Non c’è bisogno di invocare o agitare il Fattore M, “Muslims”, per dubitare dell’avvento della democrazia nei paesi arabi una volta caduto il muro dei regimi autocratici e autoritari, basta l”analisi socio economica e istituzionale di quei paesi. Comunque il fattore M esiste, eccome se esiste. Non è questione di islamismo e di Islam. Non è “quella” religione che è allergica e funziona da antidoto alla democrazia. In società senza istituzioni, corpi intermedi e risorse economiche qualunque “religione” funziona automaticamente come ideologia di supporto e sostegno.

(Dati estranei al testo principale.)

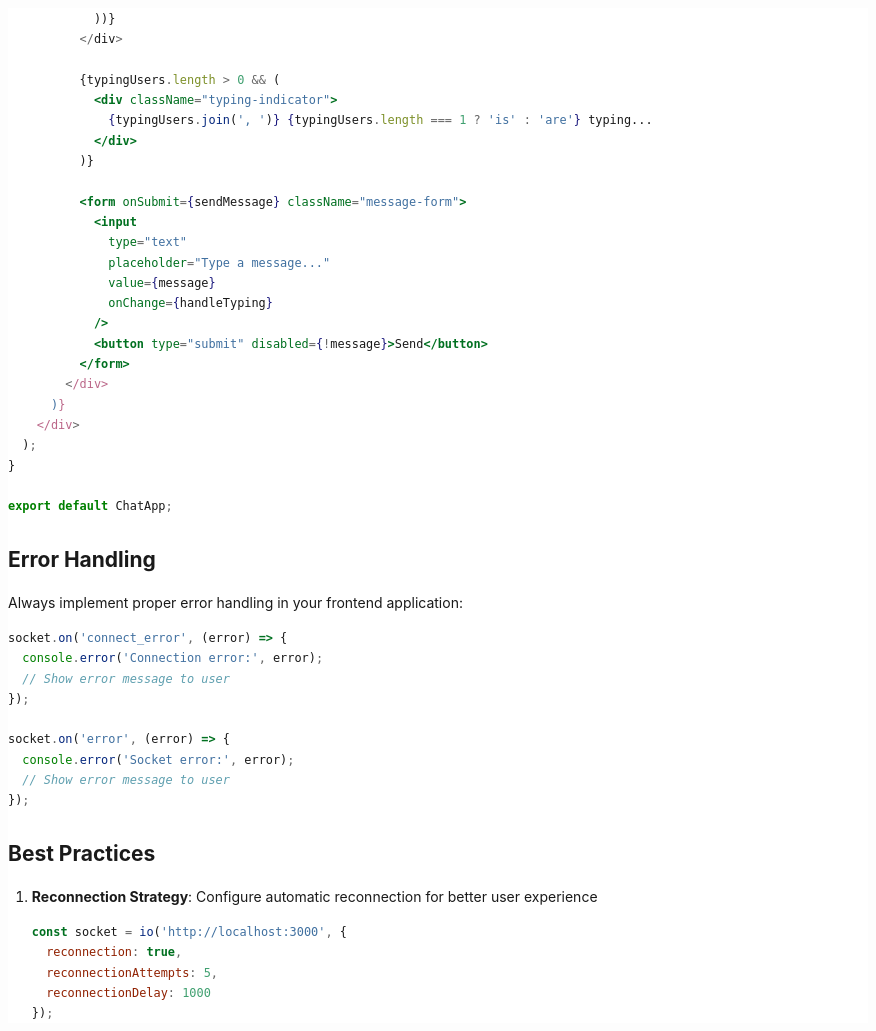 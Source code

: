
 ```jsx
            ))}
          </div>
          
          {typingUsers.length > 0 && (
            <div className="typing-indicator">
              {typingUsers.join(', ')} {typingUsers.length === 1 ? 'is' : 'are'} typing...
            </div>
          )}
          
          <form onSubmit={sendMessage} className="message-form">
            <input
              type="text"
              placeholder="Type a message..."
              value={message}
              onChange={handleTyping}
            />
            <button type="submit" disabled={!message}>Send</button>
          </form>
        </div>
      )}
    </div>
  );
}

export default ChatApp;
```

## Error Handling

Always implement proper error handling in your frontend application:

```javascript
socket.on('connect_error', (error) => {
  console.error('Connection error:', error);
  // Show error message to user
});

socket.on('error', (error) => {
  console.error('Socket error:', error);
  // Show error message to user
});
```

## Best Practices

1. **Reconnection Strategy**: Configure automatic reconnection for better user experience
   ```javascript
   const socket = io('http://localhost:3000', {
     reconnection: true,
     reconnectionAttempts: 5,
     reconnectionDelay: 1000
   });
   ```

Serve, viene impugnata dalle popolazioni per individuare un nemico esterno e una missione “salvifica”. Lo Stato, qualunque Stato, resta e vuole restare “Chiesa” fino a che non esistono le condizioni materiali perché la separazione non sia vantaggio tangibile per la maggioranza dei gruppi sociali: in Europa Stato e Chiesa si separarono, e ci misero secoli, quando la loro unione e fusione divenne ostacolo allo sviluppo economico.

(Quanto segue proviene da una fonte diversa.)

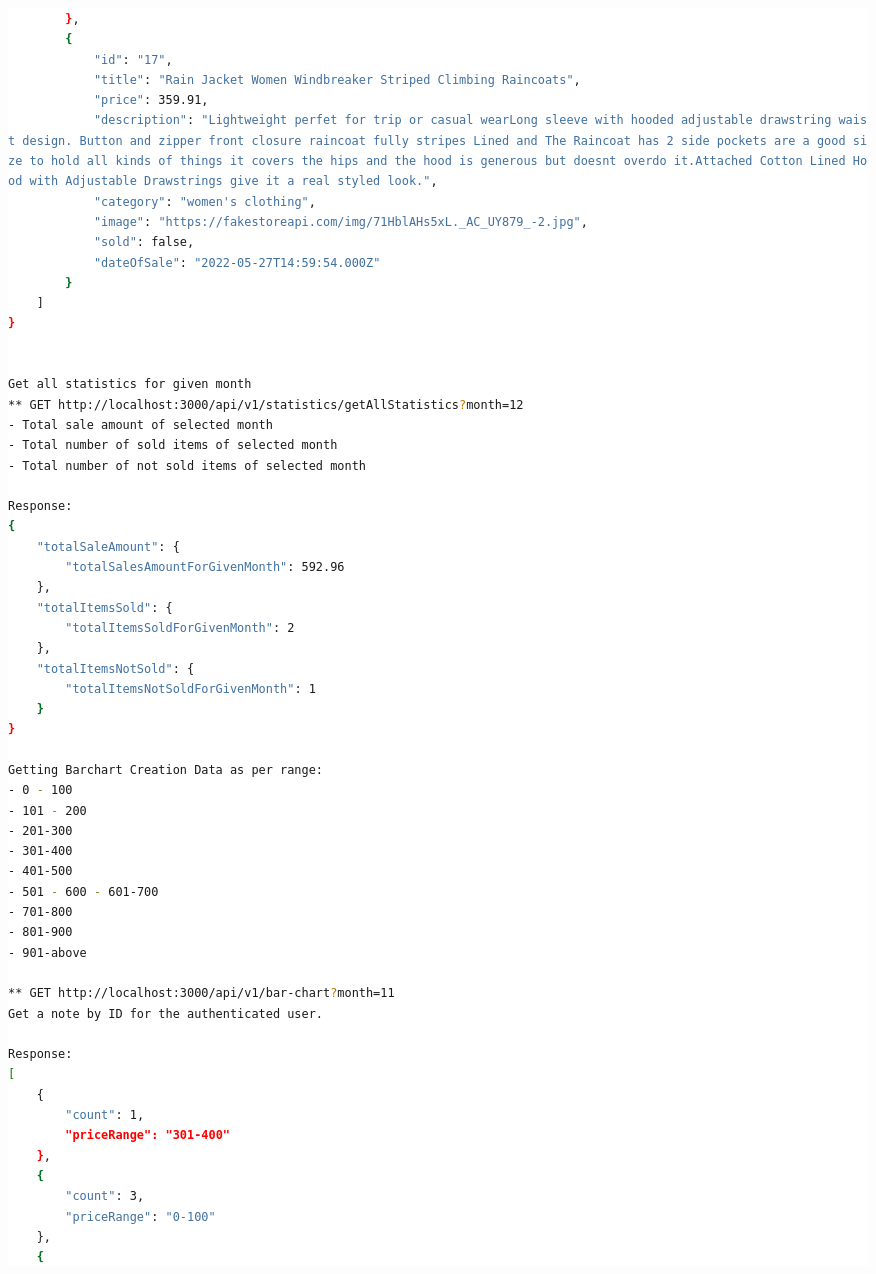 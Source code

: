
 ```bash
        },
        {
            "id": "17",
            "title": "Rain Jacket Women Windbreaker Striped Climbing Raincoats",
            "price": 359.91,
            "description": "Lightweight perfet for trip or casual wearLong sleeve with hooded adjustable drawstring waist design. Button and zipper front closure raincoat fully stripes Lined and The Raincoat has 2 side pockets are a good size to hold all kinds of things it covers the hips and the hood is generous but doesnt overdo it.Attached Cotton Lined Hood with Adjustable Drawstrings give it a real styled look.",
            "category": "women's clothing",
            "image": "https://fakestoreapi.com/img/71HblAHs5xL._AC_UY879_-2.jpg",
            "sold": false,
            "dateOfSale": "2022-05-27T14:59:54.000Z"
        }
    ]
}


Get all statistics for given month
** GET http://localhost:3000/api/v1/statistics/getAllStatistics?month=12
- Total sale amount of selected month
- Total number of sold items of selected month
- Total number of not sold items of selected month

Response:
{
    "totalSaleAmount": {
        "totalSalesAmountForGivenMonth": 592.96
    },
    "totalItemsSold": {
        "totalItemsSoldForGivenMonth": 2
    },
    "totalItemsNotSold": {
        "totalItemsNotSoldForGivenMonth": 1
    }
}

Getting Barchart Creation Data as per range:
- 0 - 100
- 101 - 200
- 201-300
- 301-400
- 401-500
- 501 - 600 - 601-700
- 701-800
- 801-900
- 901-above

** GET http://localhost:3000/api/v1/bar-chart?month=11
Get a note by ID for the authenticated user.

Response:
[
    {
        "count": 1,
        "priceRange": "301-400"
    },
    {
        "count": 3,
        "priceRange": "0-100"
    },
    {
```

Quindi, via il Faraone e nessuno lo rimpianga. E forse non sarà proprio un Khomeini. Ma democrazia è quasi impossibile che sia e leviamo pure il quasi. Democrazia che è in affanno in Occidente perché il surplus economico in Occidente è in calo e non “finanzia” più la democrazia, figurarsi in Nord-Africa e Medio Oriente. E’ faticoso dirselo ma è così e non altrimenti. Faticoso per i democratici di Occidente. Già una volta confusero la rivoluzione teocratica con l’avvento della democrazia, le bandiere verdi e le tonache nere degli ayatholla con le insegne dei diritti umani e sociali. Una coazione a ripetere fa loro appunto ripetere lo stesso errore in versione aggiornata: i giovani in piazza a Il Cairo, Tunisi o Amman non sono guerrieri o guardiani dell’Islam-Stato ma non possono essere i battistrada, gli apripista della democrazia. E’ dura dirselo e l’Occidente democratico e di sinistra infatti non se lo dice, non ce la fa. E’ dura dirselo anche per l’Occidente che alla “stabilità” sacrifica, sacrificherebbe e ha sacrificato volentieri la democrazia. Anche volendo non c’è nulla da “contenere”, l’Occidente non può.

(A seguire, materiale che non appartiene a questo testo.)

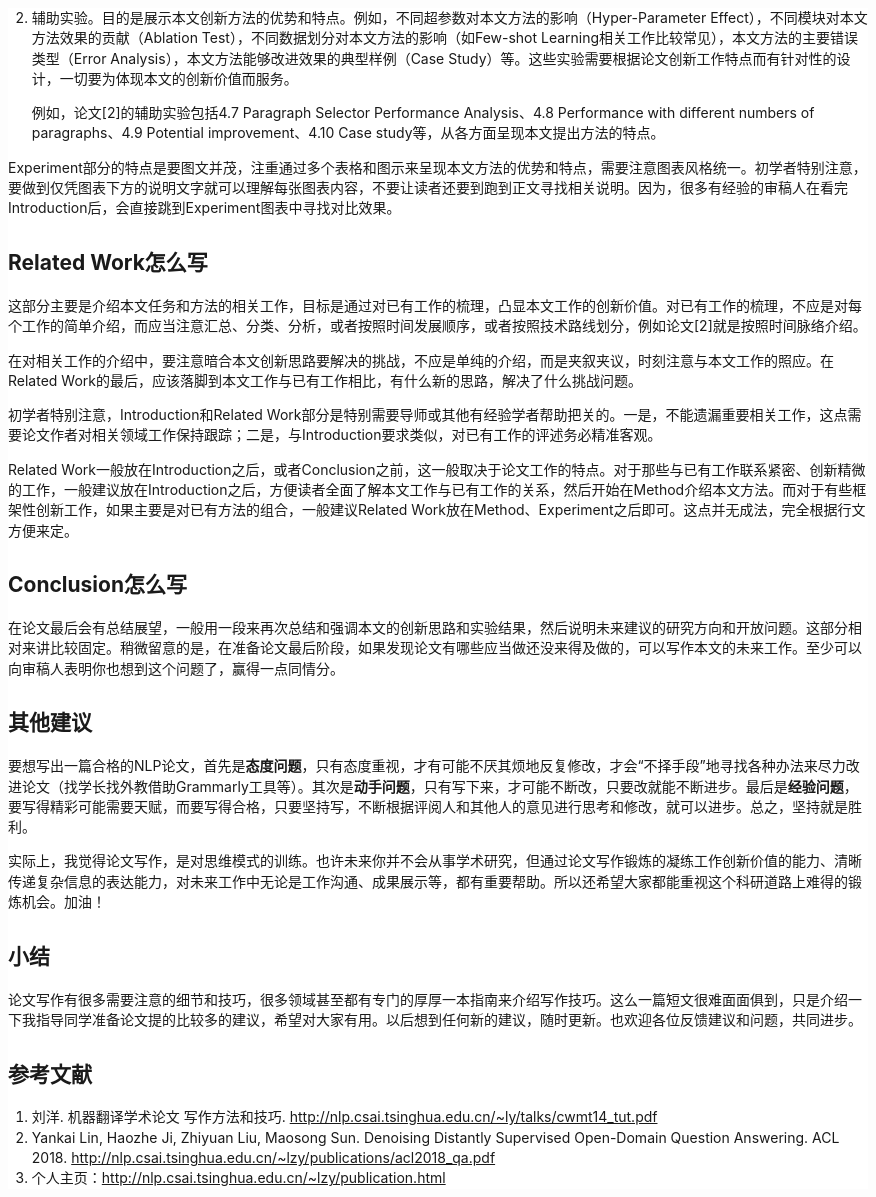 2. 辅助实验。目的是展示本文创新方法的优势和特点。例如，不同超参数对本文方法的影响（Hyper-Parameter Effect），不同模块对本文方法效果的贡献（Ablation Test），不同数据划分对本文方法的影响（如Few-shot Learning相关工作比较常见），本文方法的主要错误类型（Error Analysis），本文方法能够改进效果的典型样例（Case Study）等。这些实验需要根据论文创新工作特点而有针对性的设计，一切要为体现本文的创新价值而服务。

   例如，论文[2]的辅助实验包括4.7 Paragraph Selector Performance Analysis、4.8 Performance with different numbers of paragraphs、4.9 Potential improvement、4.10 Case study等，从各方面呈现本文提出方法的特点。

Experiment部分的特点是要图文并茂，注重通过多个表格和图示来呈现本文方法的优势和特点，需要注意图表风格统一。初学者特别注意，要做到仅凭图表下方的说明文字就可以理解每张图表内容，不要让读者还要到跑到正文寻找相关说明。因为，很多有经验的审稿人在看完Introduction后，会直接跳到Experiment图表中寻找对比效果。

## Related Work怎么写

这部分主要是介绍本文任务和方法的相关工作，目标是通过对已有工作的梳理，凸显本文工作的创新价值。对已有工作的梳理，不应是对每个工作的简单介绍，而应当注意汇总、分类、分析，或者按照时间发展顺序，或者按照技术路线划分，例如论文[2]就是按照时间脉络介绍。

在对相关工作的介绍中，要注意暗合本文创新思路要解决的挑战，不应是单纯的介绍，而是夹叙夹议，时刻注意与本文工作的照应。在Related Work的最后，应该落脚到本文工作与已有工作相比，有什么新的思路，解决了什么挑战问题。

初学者特别注意，Introduction和Related Work部分是特别需要导师或其他有经验学者帮助把关的。一是，不能遗漏重要相关工作，这点需要论文作者对相关领域工作保持跟踪；二是，与Introduction要求类似，对已有工作的评述务必精准客观。

Related Work一般放在Introduction之后，或者Conclusion之前，这一般取决于论文工作的特点。对于那些与已有工作联系紧密、创新精微的工作，一般建议放在Introduction之后，方便读者全面了解本文工作与已有工作的关系，然后开始在Method介绍本文方法。而对于有些框架性创新工作，如果主要是对已有方法的组合，一般建议Related Work放在Method、Experiment之后即可。这点并无成法，完全根据行文方便来定。

## Conclusion怎么写

在论文最后会有总结展望，一般用一段来再次总结和强调本文的创新思路和实验结果，然后说明未来建议的研究方向和开放问题。这部分相对来讲比较固定。稍微留意的是，在准备论文最后阶段，如果发现论文有哪些应当做还没来得及做的，可以写作本文的未来工作。至少可以向审稿人表明你也想到这个问题了，赢得一点同情分。

## 其他建议

要想写出一篇合格的NLP论文，首先是**态度问题**，只有态度重视，才有可能不厌其烦地反复修改，才会“不择手段”地寻找各种办法来尽力改进论文（找学长找外教借助Grammarly工具等）。其次是**动手问题**，只有写下来，才可能不断改，只要改就能不断进步。最后是**经验问题**，要写得精彩可能需要天赋，而要写得合格，只要坚持写，不断根据评阅人和其他人的意见进行思考和修改，就可以进步。总之，坚持就是胜利。

实际上，我觉得论文写作，是对思维模式的训练。也许未来你并不会从事学术研究，但通过论文写作锻炼的凝练工作创新价值的能力、清晰传递复杂信息的表达能力，对未来工作中无论是工作沟通、成果展示等，都有重要帮助。所以还希望大家都能重视这个科研道路上难得的锻炼机会。加油！

## 小结

论文写作有很多需要注意的细节和技巧，很多领域甚至都有专门的厚厚一本指南来介绍写作技巧。这么一篇短文很难面面俱到，只是介绍一下我指导同学准备论文提的比较多的建议，希望对大家有用。以后想到任何新的建议，随时更新。也欢迎各位反馈建议和问题，共同进步。

## 参考文献

1. 刘洋. 机器翻译学术论⽂ 写作⽅法和技巧. http://nlp.csai.tsinghua.edu.cn/~ly/talks/cwmt14_tut.pdf
2. Yankai Lin, Haozhe Ji, Zhiyuan Liu, Maosong Sun. Denoising Distantly Supervised Open-Domain Question Answering. ACL 2018. http://nlp.csai.tsinghua.edu.cn/~lzy/publications/acl2018_qa.pdf
3. 个人主页：http://nlp.csai.tsinghua.edu.cn/~lzy/publication.html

E in qualche modo l’Occidente lo sa, infatti consuma ed estenua un dibattito-rimpianto nel segno del lamento “nessuno ha previsto”. Come se esistesse una medicina preventiva della storia, una profilassi dei fatti storici. Prevedere cosa? Ecco una previsione per i prossimi dieci anni: scontri armati in Sudan, tensioni socio economiche in Sudafrica, ulteriori frazionamenti statali nell’Africa ex francese, segmentazioni territoriali in Congo, implosione sociale in Messico, instabilità in Indonesia, divaricazione economica tra Europa del Nord ed Europa mediterranea. Tra dieci anni queste prevsioni alla portata di un profano saranno in buona percentuale confermate dai fatti. Ma prevedere non serve ad invertire la storia quando la storia soffia forte. In Occidente coltiviamo l’ideologia della invunerabilità per via di pratiche preventive. Pensiamo che qualcuno o qualcosa possa e debba esimerci dall’invecchiamento, dalla malattia, dalla crisi economica, dalla ristrutturazione industriale…E quindi perfino dai dati di fatto della storia. Dati che ci dicono che un Faraone cade e nulla può tenerlo in piedi, che un Khomeini può essere evitato se mamma storia è buona con noi ma che la democrazia araba, qui e oggi, è come l’acqua su Marte: sarebbe bello se ci fosse, tanto bello che ogni tanto sembra di vederla, ma l’acqua su Marte non c’è per la semplice ragione che non ci può essere.